A Study on Establishment of Criteria to Identify the Defense Industrial Technology of Diesel Engine for Military Vehicle

  • 윤흥수 (명지대학교 대학원 보안경영공학과) ;
  • 류연승 (명지대학교 대학원 보안경영공학과)
  • Yoon, Heung-Soo (Dept. of Security and Management Engineering, Graduate School, Myongji University) ;
  • Ryu, Yeon-Seung (Dept. of Security and Management Engineering, Graduate School, Myongji University)
  • 투고 : 2018.12.12
  • 심사 : 2019.03.20
  • 발행 : 2019.03.28

초록

방산기술이 복제되거나 방해기술이 발달되어 그 가치와 효용이 낮아지는 것을 방지하고 부적절한 수출을 방지하기 위한 보호가 필요하여 2015년도에 방위산업기술보호법이 제정되었다. 방산기술이란 방위산업과 관련된 국방과학기술 중에서 국가안보를 위하여 보호되어야 하는 기술을 의미한다. 그러나 현재 방산기술 보호체계 중에서 보호대상 기술의 식별 및 관리 체계의 기술식별 기준이 법규화 되어 있지 않다. 이에 본 연구에서는 델파이 설문을 통하여 141개 방산기술 중에서 고효율 내연기관 추진 기술과 관련 있는 디젤기관 요소기술 식별기준을 정립하고 방산기술 보호체계 중 보호대상 기술의 식별 및 관리 체계를 개선하였다. 연구결과로 디젤기관 요소기술 식별기준으로 작전 운용성, 내구성, 안전성, 계열화 및 모듈화 등을 정립하였다.

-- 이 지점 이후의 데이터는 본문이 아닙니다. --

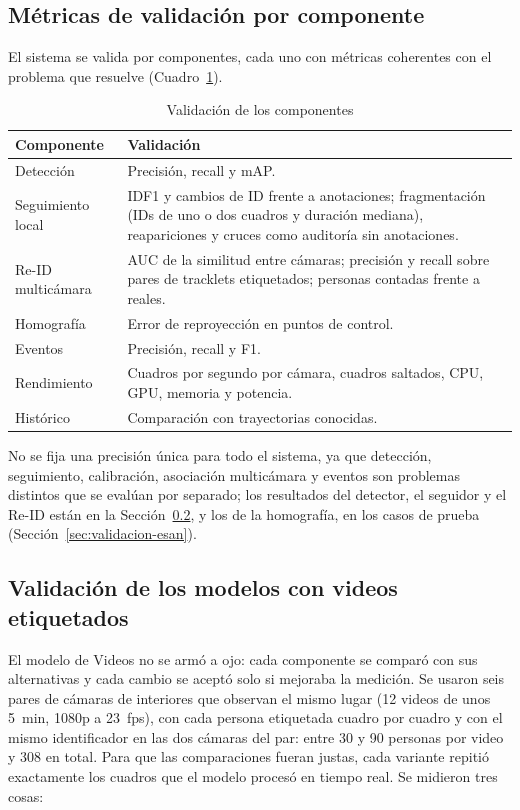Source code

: \documentclass[12pt,a4paper]{article}
\begin{document}
\subsection{Métricas de validación por componente}

El sistema se valida por componentes, cada uno con métricas
coherentes con el problema que resuelve
(Cuadro~\ref{tab:validation_methodology}).

\begin{table}[H]
\caption{Validación de los componentes}
\label{tab:validation_methodology}
\centering
\footnotesize
\begin{tabular}{|p{}|p{}|}
\hline
\textbf{Componente} & \textbf{Validación} \\
\hline
Detección & Precisión, recall y mAP. \\
\hline
Seguimiento local & IDF1 y cambios de ID frente a anotaciones; fragmentación (IDs de uno o dos cuadros y duración mediana), reapariciones y cruces como auditoría sin anotaciones. \\
\hline
Re-ID multicámara & AUC de la similitud entre cámaras; precisión y recall sobre pares de tracklets etiquetados; personas contadas frente a reales. \\
\hline
Homografía & Error de reproyección en puntos de control. \\
\hline
Eventos & Precisión, recall y F1. \\
\hline
Rendimiento & Cuadros por segundo por cámara, cuadros saltados, CPU, GPU, memoria y potencia. \\
\hline
Histórico & Comparación con trayectorias conocidas. \\
\hline
\end{tabular}
\end{table}

No se fija una precisión única para todo el sistema, ya que detección,
seguimiento, calibración, asociación multicámara y eventos son problemas
distintos que se evalúan por separado; los resultados del detector, el
seguidor y el Re-ID están en la Sección~\ref{sec:validacion-modelos}, y los de
la homografía, en los casos de prueba (Sección~\ref{sec:validacion-esan}).

\subsection{Validación de los modelos con videos etiquetados}
\label{sec:validacion-modelos}

El modelo de Videos no se armó a ojo: cada componente se comparó con sus
alternativas y cada cambio se aceptó solo si mejoraba la medición. Se usaron
seis pares de cámaras de interiores que observan el mismo lugar (12 videos de
unos 5~min, 1080p a 23~fps), con cada persona etiquetada cuadro por cuadro y
con el mismo identificador en las dos cámaras del par: entre 30 y 90 personas
por video y 308 en total. Para que las comparaciones fueran justas, cada
variante repitió exactamente los cuadros que el modelo procesó en tiempo real.
Se midieron tres cosas:
\end{document}
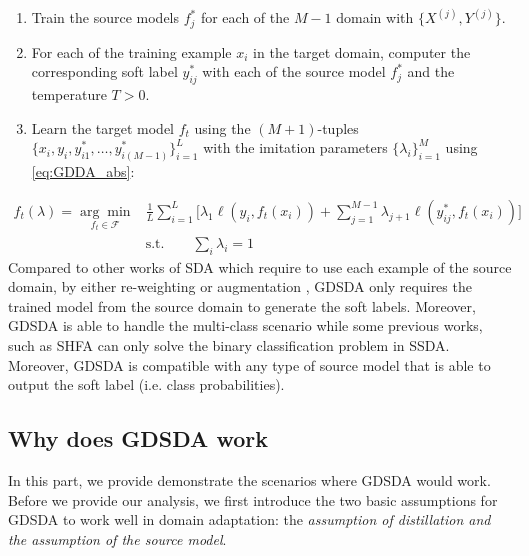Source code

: \begin{enumerate}
    \item Train the source models $f^*_j$ for each of the $M-1$ domain with $\{X^{(j)},Y^{(j)}\}$.
    \item For each of the training example $x_i$ in the target domain, computer the corresponding soft label $y^*_{ij}$ with each of the source model $f^*_j$ and the temperature $T>0$.
    \item Learn the target model $f_t$ using the $(M+1)$-tuples $\{x_i,y_i,y^*_{i1},\dots,y^*_{i(M-1)}\}_{i=1}^L$ with the imitation parameters $\{\lambda_i\}^M_{i=1}$ using \eqref{eq:GDDA_abs}:
\end{enumerate} 
\begin{equation}\label{eq:GDDA_abs}
\begin{aligned}
f_t(\lambda)=\underset{f_t \in \mathcal{F}}{\arg \min}&\frac{1}{L}\sum_{i=1}^{L}\bigg[\lambda_1\ell\left(y_i,f_t(x_i)\right)+\sum_{j=1}^{M-1}\lambda_{j+1}\ell\left(y^*_{ij},f_t(x_i)\right)\bigg]\qquad\\
 &\text{s.t.} \qquad \sum_i\lambda_i=1
\end{aligned}
\end{equation}
Compared to other works of SDA which require to use each example of the source domain, by either re-weighting \cite{Donahue_2013_CVPR,duan2012visual} or augmentation \cite{daume2010frustratingly}, GDSDA only requires the trained model from the source domain to generate the soft labels. 
Moreover, GDSDA is able to handle the multi-class scenario while some previous works, such as SHFA\cite{duan2012learning} can only solve the binary classification problem in SSDA. Moreover, GDSDA is compatible with any type of source model that is able to output the soft label (i.e. class probabilities).

\subsection{Why does GDSDA work}
In this part, we provide demonstrate the scenarios where GDSDA would work. Before we provide our analysis, we first introduce the two basic assumptions for GDSDA to work well in domain adaptation: the \textit{assumption of distillation and the assumption of the source model}.

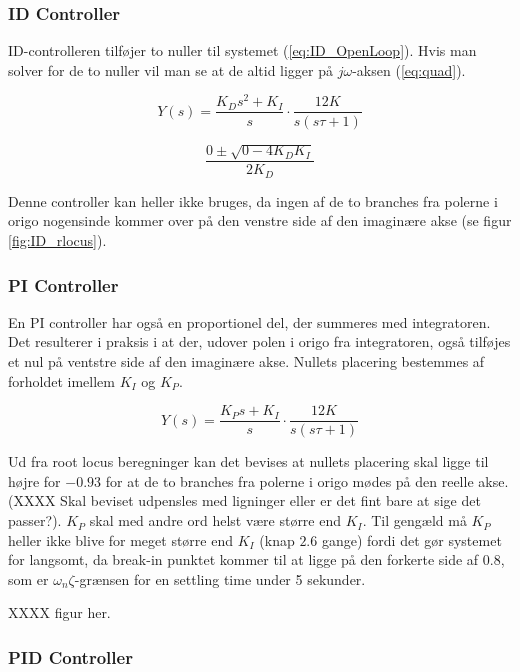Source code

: \subsubsection{ID Controller}

ID-controlleren tilføjer to nuller til systemet (\ref{eq:ID_OpenLoop}). Hvis man solver for de to nuller vil man se at de altid ligger på $j\omega$-aksen (\ref{eq:quad}).

\begin{equation}\label{eq:ID_OpenLoop}
Y(s)=\frac{K_{D}s^2+K_{I}}{s}\cdot\frac{12K}{s(s\tau+1)}
\end{equation}

\begin{equation}\label{eq:quad}
\dfrac{0\pm\sqrt{0-4K_{D}K_{I}}}{2K_{D}}
\end{equation}

Denne controller kan heller ikke bruges, da ingen af de to branches fra polerne i origo nogensinde kommer over på den venstre side af den imaginære akse (se figur \ref{fig:ID_rlocus}).

\subsubsection{PI Controller}

En PI controller har også en proportionel del, der summeres med integratoren. Det resulterer i praksis i at der, udover polen i origo fra integratoren, også tilføjes et nul på ventstre side af den imaginære akse. Nullets placering bestemmes af forholdet imellem $K_{I}$ og $K_{P}$.

\begin{equation}\label{eq:PI_OpenLoop}
Y(s)=\frac{K_{P}s+K_{I}}{s}\cdot\frac{12K}{s(s\tau+1)}
\end{equation}

Ud fra root locus beregninger kan det bevises at nullets placering skal ligge til højre for $-0.93$ for at de to branches fra polerne i origo mødes på den reelle akse. (XXXX Skal beviset udpensles med ligninger eller er det fint bare at sige det passer?). $K_{P}$ skal med andre ord helst være større end $K_{I}$. Til gengæld må $K_{P}$ heller ikke blive for meget større end $K_{I}$ (knap $2.6$ gange) fordi det gør systemet for langsomt, da break-in punktet kommer til at ligge på den forkerte side af $0.8$, som er $\omega_{n}\zeta$-grænsen for en settling time under 5 sekunder. 

XXXX figur her.


\subsubsection{PID Controller}

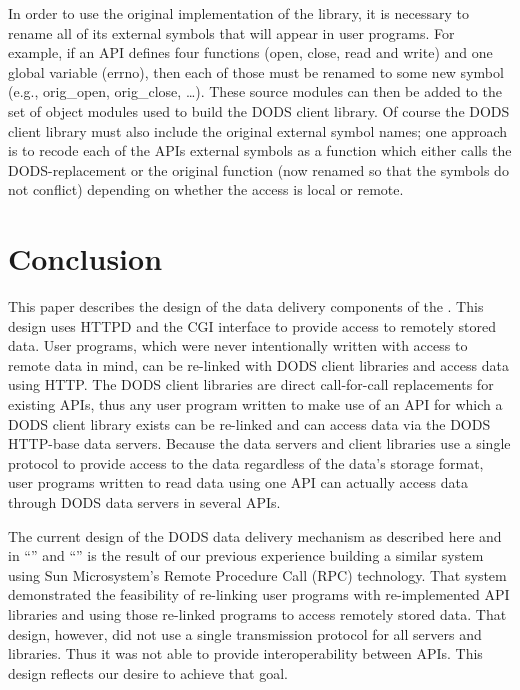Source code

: In order to use the original implementation of the library, it is necessary to
rename all of its external symbols that will appear in user programs. For
example, if an API defines four functions (open, close, read and write) and
one global variable (errno), then each of those must be renamed to some new
symbol (e.g., orig\_open, orig\_close, \ldots). These source modules can then
be added to the set of object modules used to build the DODS client
library. Of course the DODS client library must also include the original
external symbol names; one approach is to recode each of the APIs external
symbols as a function which either calls the DODS-replacement or the original
function (now renamed so that the symbols do not conflict) depending on
whether the access is local or remote.

\section{Conclusion}

This paper describes the design of the data delivery components of the \DODS\@.
This design uses HTTPD and the CGI interface to provide access to remotely
stored data. User programs, which were never intentionally written with
access to remote data in mind, can be re-linked with DODS client libraries
and access data using HTTP\@. The DODS client libraries are direct
call-for-call replacements for existing APIs, thus any user program written
to make use of an API for which a DODS client library exists can be re-linked
and can access data via the DODS HTTP-base data servers. Because the data
servers and client libraries use a single protocol to provide access to the
data regardless of the data's storage format, user programs written to read
data using one API can actually access data through DODS data servers in
several APIs.

The current design of the DODS data delivery mechanism as described here and
in ``\DDA'' and ``\DAP'' is the result of our previous experience building a
similar system using Sun Microsystem's Remote Procedure Call (RPC)
technology. That system demonstrated the feasibility of re-linking user
programs with re-implemented API libraries and using those re-linked programs
to access remotely stored data. That design, however, did not use a single
transmission protocol for all servers and libraries. Thus it was not able to
provide interoperability between APIs. This design reflects our desire to
achieve that goal. 

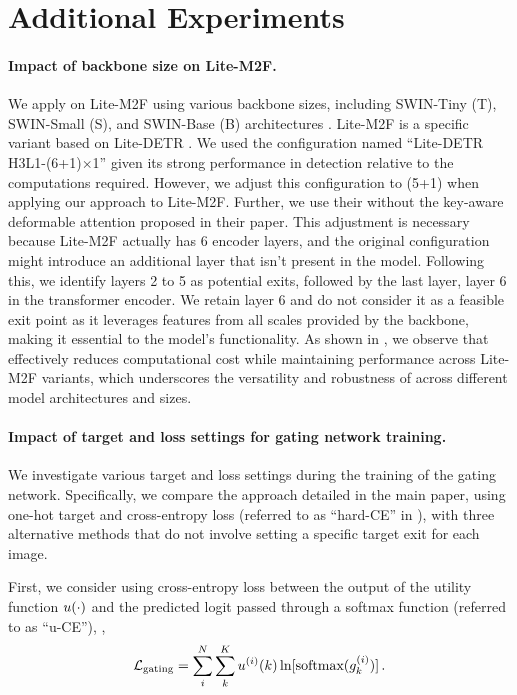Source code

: \section{Additional Experiments}

\paragraph{Impact of backbone size on Lite-M2F.} We apply {\ours} on Lite-M2F using various backbone sizes, including SWIN-Tiny (T), SWIN-Small (S), and SWIN-Base (B) architectures \cite{liu2021swin}. Lite-M2F is a specific variant based on Lite-DETR \cite{li2023lite}. We used the configuration named ``Lite-DETR H3L1-(6+1)$\times$1'' given its strong performance in detection relative to the computations required. However, we adjust this configuration to (5+1) when applying our approach to Lite-M2F. Further, we use their without the key-aware deformable attention  \cite{li2023lite} proposed in their paper. This adjustment is necessary because Lite-M2F actually has 6 encoder layers, and the original configuration might introduce an additional layer that isn't present in the model. Following this, we identify layers 2 to 5 as potential exits, followed by the last layer, layer 6 in the transformer encoder. We retain layer 6 and do not consider it as a feasible exit point as it leverages features from all scales provided by the backbone, making it essential to the model's functionality. As shown in , we observe that {\ours} effectively reduces computational cost while maintaining performance across Lite-M2F variants, which underscores the versatility and robustness of {\ours} across different model architectures and sizes.
%
\paragraph{Impact of target and loss settings for gating network training.} We investigate various target and loss settings during the training of the gating network. Specifically, we compare the approach detailed in the main paper, using one-hot target and cross-entropy loss (referred to as ``hard-CE'' in ), with three alternative methods that do not involve setting a specific target exit for each image.

First, we consider using cross-entropy loss between the output of the utility function $u(\cdot)$ and the predicted logit passed through a softmax function (referred to as ``u-CE''), \ie, 
\[
\mathcal{L}_\text{gating}=\sum_i^N\sum_{k}^{K}u^{(i)}(k)\ln [\text{softmax}(g_k^{(i)})]\,.
\]

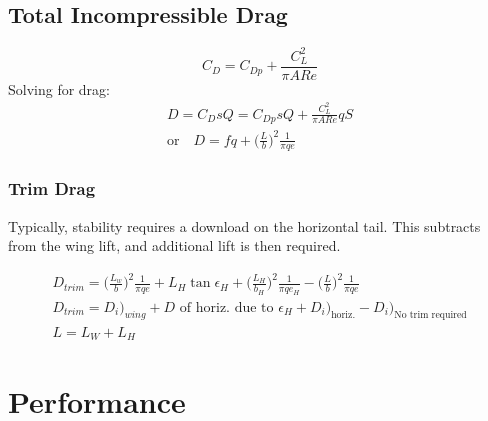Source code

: \documentclass[draft=false, titlepage]{article}
\begin{document}
\subsection{Total Incompressible Drag}
\begin{equation}
C_D = C_{Dp} + \frac{C_L^2}{\pi AR e}
\end{equation}
Solving for drag:
\begin{gather*}
D = C_D sQ = C_{Dp} sQ + \frac{C_L^2}{\pi AR e}qS\\
\text{or} \quad D = fq + \Big(\frac{L}{b}\Big)^2 \frac{1}{\pi qe}
\end{gather*}
\subsubsection{Trim Drag}
Typically, stability requires a download on the horizontal tail. This subtracts from the wing lift, and additional lift is then required.

\begin{gather*}
D_{trim} = \Big(\frac{L_w}{b}\Big)^2 \frac{1}{\pi qe} + L_H\tan\epsilon_H + \Big(\frac{L_H}{b_H}\Big)^2 \frac{1}{\pi qe_H} - \Big(\frac{L}{b}\Big)^2 \frac{1}{\pi qe}\\
D_{trim} = D_i\Big)_{wing} + D \text{ of horiz. due to } \epsilon_H + D_i\Big)_{\text{horiz.}} - D_i\Big)_{\text{No trim required}}\\
L = L_W + L_H
\end{gather*}

\section{Performance}
\end{document}
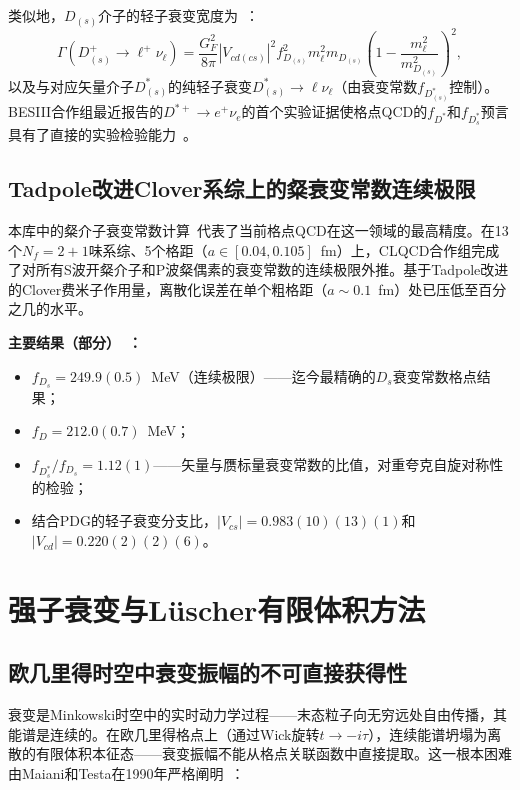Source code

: \documentclass[12pt,a4paper]{ctexart}
\theoremstyle{definition}
\begin{document}
类似地，$D_{(s)}$介子的轻子衰变宽度为~\cite{CharmedClover}：
\begin{equation}
\Gamma(D_{(s)}^+ \to \ell^+\nu_\ell) = \frac{G_F^2}{8\pi} |V_{cd(cs)}|^2 f_{D_{(s)}}^2 m_\ell^2 m_{D_{(s)}} \left(1 - \frac{m_\ell^2}{m_{D_{(s)}}^2}\right)^2,
\label{eq:D_width}
\end{equation}
以及与对应矢量介子$D_{(s)}^*$的纯轻子衰变$D_{(s)}^* \to \ell\nu_\ell$（由衰变常数$f_{D_{(s)}^*}$控制）。BESIII合作组最近报告的$D^{*+}\to e^+\nu_e$的首个实验证据使格点QCD的$f_{D^*}$和$f_{D_s^*}$预言具有了直接的实验检验能力~\cite{CharmedClover}。

\subsection{Tadpole改进Clover系综上的粲衰变常数连续极限}

本库中的粲介子衰变常数计算~\cite{CharmedClover}代表了当前格点QCD在这一领域的最高精度。在13个$N_f=2+1$味系综、5个格距（$a\in[0.04,0.105]$~fm）上，CLQCD合作组完成了对所有S波开粲介子和P波粲偶素的衰变常数的连续极限外推。基于Tadpole改进的Clover费米子作用量，离散化误差在单个粗格距（$a\sim 0.1$~fm）处已压低至百分之几的水平。

\textbf{主要结果（部分）~\cite{CharmedClover}：}
\begin{itemize}[nosep]
    \item $f_{D_s} = 249.9(0.5)$~MeV（连续极限）——迄今最精确的$D_s$衰变常数格点结果；
    \item $f_D = 212.0(0.7)$~MeV；
    \item $f_{D_s^*}/f_{D_s} = 1.12(1)$——矢量与赝标量衰变常数的比值，对重夸克自旋对称性的检验；
    \item 结合PDG的轻子衰变分支比，$|V_{cs}| = 0.983(10)(13)(1)$和$|V_{cd}| = 0.220(2)(2)(6)$。
\end{itemize}

\section{强子衰变与L\"uscher有限体积方法}

\subsection{欧几里得时空中衰变振幅的不可直接获得性}

衰变是Minkowski时空中的实时动力学过程——末态粒子向无穷远处自由传播，其能谱是连续的。在欧几里得格点上（通过Wick旋转$t\to -i\tau$），连续能谱坍塌为离散的有限体积本征态——衰变振幅不能从格点关联函数中直接提取。这一根本困难由Maiani和Testa在1990年严格阐明~\cite{GattringerLang2010}：
\end{document}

The Defense Technology Security Act was enacted in 2015 to protect the defense industrial technology from being duplicated or interfering technologies being developed, which prevents its value and utility from deterioration and prevents inappropriate export. Defense industrial technology refers to technology that should be protected for national security among the national defense science and technology related to the defense industry. However, technical identification criteria of identification and management system of protection technology are not regulated. Therefore, in this study, through the Delphi survey, diesel engine core technology identification criteria related to the high efficiency internal combustion engine propulsion technology among the 141 defense industrial technologies is established to improve the identification and management system of the technology to be protected among the defense industrial technology protection system. As a result of the study, operational operability, durability, safety, sequencing and modularization were established as diesel engine core technology identification criteria.

키워드

Table 1. Construction of Kendall's W[19]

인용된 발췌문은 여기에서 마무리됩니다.